Les deux œuvres dont je viens de parler, Dames diaconesses et ouvroir de la Miséricorde, prennent indifféremment les enfants en correction, les voleuses, les vagabondes et les filles ; une œuvre s’est spécialement consacrée à ces dernières : c’est le Bon-Pasteur, dont le siège est rue d’Enfer, derrière les lourdes constructions de l’Observatoire. C’est en 1819 que l’ancienne fondation de madame de Combé fut reprise à nouveau et établie avec le vieil esprit mystique de renoncement absolu, de pénitence perpétuelle, en vertu duquel on arrache une âme à Satan pour la donner à Dieu. On semble aujourd’hui vouloir se départir un peu de ce système trop exclusif, et patronner quelquefois des pensionnaires à l’extérieur ; mais le but poursuivi étant de soustraire pour toujours ces malheureuses au vice, on les garde autant que l’on peut. On n’accepte ni femme mariée, ni jugée, ni épileptique, ni fille ayant des enfants ; toute attache avec la vie laïque doit être brisée ; on est au repentir, au travail et à Dieu ; le monde est mort.

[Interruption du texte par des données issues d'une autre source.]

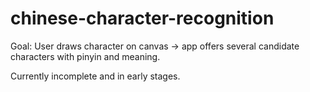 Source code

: # chinese-character-recognition
Goal: User draws character on canvas -> app offers several candidate characters with pinyin and meaning. 

Currently incomplete and in early stages.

La règle est austère sans sévérité excessive, et les infractions à la discipline sont si rares, qu’il se passe plusieurs années sans qu’on en ait une seule à réprimer. Comme à l’ouvroir de la Miséricorde, la maison est

  1. Le chiffre des jeunes filles patronnées monterait à sept cents, si cette maison hospitalière était assez grande et assez riche pour les recevoir. (Rapport fait à la commission d’enquête sur le régime des établissements pénitentiaires, par M. Louis Lacaze, membre de l’Assemblée nationale, p. 4.)